## WHAT THE EXERCISE ASKS:
Within the records, find every line that includes the word "addAcquisition" and copy it.

EXCERPTED RECORDS section start

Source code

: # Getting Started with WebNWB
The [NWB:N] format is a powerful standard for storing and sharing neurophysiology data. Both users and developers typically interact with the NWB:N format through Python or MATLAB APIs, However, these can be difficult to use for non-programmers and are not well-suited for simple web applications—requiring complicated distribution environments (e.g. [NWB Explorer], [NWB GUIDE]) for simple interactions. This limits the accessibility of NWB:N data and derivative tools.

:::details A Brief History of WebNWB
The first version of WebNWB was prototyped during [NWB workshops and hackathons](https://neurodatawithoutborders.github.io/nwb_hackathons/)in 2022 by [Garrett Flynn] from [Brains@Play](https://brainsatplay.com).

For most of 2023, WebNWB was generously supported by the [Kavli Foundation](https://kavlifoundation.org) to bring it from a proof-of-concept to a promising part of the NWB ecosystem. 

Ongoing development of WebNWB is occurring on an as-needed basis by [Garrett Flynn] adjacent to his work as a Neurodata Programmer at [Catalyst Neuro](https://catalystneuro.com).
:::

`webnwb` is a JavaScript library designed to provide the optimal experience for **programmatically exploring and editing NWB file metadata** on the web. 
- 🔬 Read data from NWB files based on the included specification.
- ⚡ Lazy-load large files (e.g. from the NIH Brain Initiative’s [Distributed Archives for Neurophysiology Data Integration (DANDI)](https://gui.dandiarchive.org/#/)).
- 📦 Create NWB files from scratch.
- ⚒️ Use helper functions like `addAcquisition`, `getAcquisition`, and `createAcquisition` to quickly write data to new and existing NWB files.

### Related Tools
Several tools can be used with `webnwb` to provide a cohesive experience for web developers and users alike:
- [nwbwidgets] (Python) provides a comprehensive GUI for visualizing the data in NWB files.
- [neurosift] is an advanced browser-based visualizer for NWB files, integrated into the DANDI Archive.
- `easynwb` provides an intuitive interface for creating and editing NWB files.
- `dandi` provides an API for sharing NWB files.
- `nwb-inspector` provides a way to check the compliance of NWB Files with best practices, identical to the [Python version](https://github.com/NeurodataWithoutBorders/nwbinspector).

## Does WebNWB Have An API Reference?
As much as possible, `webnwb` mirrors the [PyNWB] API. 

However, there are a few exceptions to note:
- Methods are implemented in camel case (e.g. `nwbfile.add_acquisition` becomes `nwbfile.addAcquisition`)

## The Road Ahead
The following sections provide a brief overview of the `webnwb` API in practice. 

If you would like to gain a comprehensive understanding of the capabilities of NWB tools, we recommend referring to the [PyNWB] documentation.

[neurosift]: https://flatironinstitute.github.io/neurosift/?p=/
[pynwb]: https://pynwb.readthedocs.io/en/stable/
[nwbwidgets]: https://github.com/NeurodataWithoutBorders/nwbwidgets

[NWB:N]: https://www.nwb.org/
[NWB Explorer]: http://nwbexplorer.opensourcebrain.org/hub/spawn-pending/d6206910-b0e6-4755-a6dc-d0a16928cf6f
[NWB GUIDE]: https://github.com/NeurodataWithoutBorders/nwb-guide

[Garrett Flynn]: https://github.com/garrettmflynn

EXCERPTED RECORDS section end

## ANSWER SECTION:
- ⚒️ Use helper functions like `addAcquisition`, `getAcquisition`, and `createAcquisition` to quickly write data to new and existing NWB files.
- Methods are implemented in camel case (e.g. `nwbfile.add_acquisition` becomes `nwbfile.addAcquisition`)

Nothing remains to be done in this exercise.